Dividend Aristocrats
Eoin Treacy's view PDF
lists of US, European and Canadian dividend aristocrats and Australian high
yielders appeared in Comment of the Day on November
15th. Yesterday, I reviewed a number of US and European companies on these
lists which have either found support in the region of their 200-day MAs or
are hitting new highs and additionally offer exposure to the growth of the global
middle class. Today, I will expand that review to focus on similar companies
in Canada and Australia.
In Canada,
a number of banks and financials remain in the dividend aristocrat category
because they have not had to cut their dividends. Toronto-Dominion
Bank and Bank of Nova Scotia have
been ranging in close proximity of their 2007 peaks for much of the year. They
are now pressuring the upper side of their ranges and sustained moves below
their respective 200-day MAs would be required to question medium-term upside
potential. Canada Western Bank broke upwards
to new recovery highs this week and a sustained move below C$24 would be required
to check medium-term upside potential.
ShawCor
Ltd broke out of a yearlong range in early October and continues to consolidate
above C$30. A sustained move below the 200-day MA, currently near C$28.50 would
be required to question medium-term upside potential. Transcontinental
has a relatively similar pattern. Canadian
Natural Resources and Pason Systems
are both now breaking out of a similarly lengthy range.
Both
Telus Corp, Canadian
Pacific Railway and Canadian National
Railway remain in steady, consistent medium-term uptrends and would need
to take out their progressions of higher reaction lows to question upside potential.
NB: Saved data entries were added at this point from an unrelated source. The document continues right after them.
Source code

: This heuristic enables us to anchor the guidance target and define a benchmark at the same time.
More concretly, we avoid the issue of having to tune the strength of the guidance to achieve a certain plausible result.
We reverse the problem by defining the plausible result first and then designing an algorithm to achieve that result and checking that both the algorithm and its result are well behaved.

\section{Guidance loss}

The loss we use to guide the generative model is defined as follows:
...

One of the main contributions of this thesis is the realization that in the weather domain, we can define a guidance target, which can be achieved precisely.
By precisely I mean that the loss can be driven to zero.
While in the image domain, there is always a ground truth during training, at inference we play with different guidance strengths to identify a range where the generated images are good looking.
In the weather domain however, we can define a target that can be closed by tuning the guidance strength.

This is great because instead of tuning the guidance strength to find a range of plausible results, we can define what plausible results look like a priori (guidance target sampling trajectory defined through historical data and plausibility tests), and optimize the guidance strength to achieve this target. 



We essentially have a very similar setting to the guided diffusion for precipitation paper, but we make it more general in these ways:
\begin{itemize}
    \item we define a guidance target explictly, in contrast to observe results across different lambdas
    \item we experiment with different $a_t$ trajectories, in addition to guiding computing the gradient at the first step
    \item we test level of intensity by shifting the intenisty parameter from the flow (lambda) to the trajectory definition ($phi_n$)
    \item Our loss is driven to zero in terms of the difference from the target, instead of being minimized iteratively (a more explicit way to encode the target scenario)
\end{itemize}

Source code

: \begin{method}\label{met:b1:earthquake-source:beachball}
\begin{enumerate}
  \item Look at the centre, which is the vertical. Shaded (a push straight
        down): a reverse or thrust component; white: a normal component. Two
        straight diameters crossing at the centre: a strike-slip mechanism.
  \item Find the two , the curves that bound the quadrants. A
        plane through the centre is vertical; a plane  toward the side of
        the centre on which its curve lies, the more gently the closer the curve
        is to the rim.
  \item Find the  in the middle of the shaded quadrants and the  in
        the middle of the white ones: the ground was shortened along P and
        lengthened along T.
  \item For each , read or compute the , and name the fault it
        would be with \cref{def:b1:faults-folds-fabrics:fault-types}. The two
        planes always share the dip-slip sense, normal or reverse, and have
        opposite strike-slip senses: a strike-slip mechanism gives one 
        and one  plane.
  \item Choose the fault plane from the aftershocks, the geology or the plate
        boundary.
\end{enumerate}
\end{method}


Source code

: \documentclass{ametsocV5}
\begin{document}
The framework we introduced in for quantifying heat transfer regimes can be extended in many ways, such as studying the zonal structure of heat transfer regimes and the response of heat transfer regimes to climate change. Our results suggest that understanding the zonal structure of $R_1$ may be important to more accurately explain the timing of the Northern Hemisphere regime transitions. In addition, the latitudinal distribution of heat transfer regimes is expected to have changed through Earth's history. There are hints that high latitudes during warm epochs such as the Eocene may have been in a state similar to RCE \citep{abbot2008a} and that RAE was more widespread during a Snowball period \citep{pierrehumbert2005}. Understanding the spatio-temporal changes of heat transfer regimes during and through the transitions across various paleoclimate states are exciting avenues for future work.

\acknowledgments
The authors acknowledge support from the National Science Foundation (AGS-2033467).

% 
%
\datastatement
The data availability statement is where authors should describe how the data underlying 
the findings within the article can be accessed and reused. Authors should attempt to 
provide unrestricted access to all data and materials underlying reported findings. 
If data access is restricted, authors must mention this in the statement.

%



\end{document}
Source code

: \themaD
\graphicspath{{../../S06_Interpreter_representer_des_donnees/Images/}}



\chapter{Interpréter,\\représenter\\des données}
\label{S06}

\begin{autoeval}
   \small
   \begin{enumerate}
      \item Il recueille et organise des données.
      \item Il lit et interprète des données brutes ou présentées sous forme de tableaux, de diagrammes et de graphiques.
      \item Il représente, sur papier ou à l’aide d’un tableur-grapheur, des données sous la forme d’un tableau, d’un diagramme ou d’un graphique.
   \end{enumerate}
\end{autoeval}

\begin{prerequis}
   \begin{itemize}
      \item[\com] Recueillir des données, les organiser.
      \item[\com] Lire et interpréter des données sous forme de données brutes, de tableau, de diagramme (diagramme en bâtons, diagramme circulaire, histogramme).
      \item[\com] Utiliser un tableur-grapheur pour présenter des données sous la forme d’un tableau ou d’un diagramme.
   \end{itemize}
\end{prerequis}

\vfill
Transcanada appears to be finding support
in the region of the 200-day MA.
Canadian
Tire Corp ranged below C$60 for more than a year but broke upward four weeks
ago and a clear downward dynamic would be required to check current scope for
additional upside. (Also see Comment of the Day on November
10th)
Elsewhere
in the Canadian list of reliable dividend payers, pipeline companies such as
Enbridge and dairy producer Saputo
continue to perform spectacularly well but while consistent, they are susceptible
to a reversion towards the mean. (Also see Comment of the Day on October
1st and August
10th respectively.
In Australia,
Commonwealth Bank of Australia, National
Australia Bank and Westpac Banking
have all found at least short-term support at the bottom of their respective
ranges and would need to take out their recent lows to question potential for
some additional upside. ANZ has held its
six-month progression of higher reaction lows and Bendigo
Bank is testing the upper side of a more than yearlong first step above
the early 2009 base.
Coal
and Allied has paused in the region of the 2008 high but a sustained move
below the 200-day MA would be required to question medium-term upside potential.
Telstra
has been a serial underperformer and does not offer much exposure to Asian regional
growth. However, it has an impressive indicated net yield of 9.93% and recently
found support in the region of A$3.25. It rallied impressively last week and
a sustained move to new reaction lows would be required to question scope for
some additional higher to lateral ranging. (Also see Comment of the Day on November
8th).
Australian
Pipeline Trust retains a consistent medium-term upward trajectory and would
need to sustain a move below the 200-day MA to question upside potential.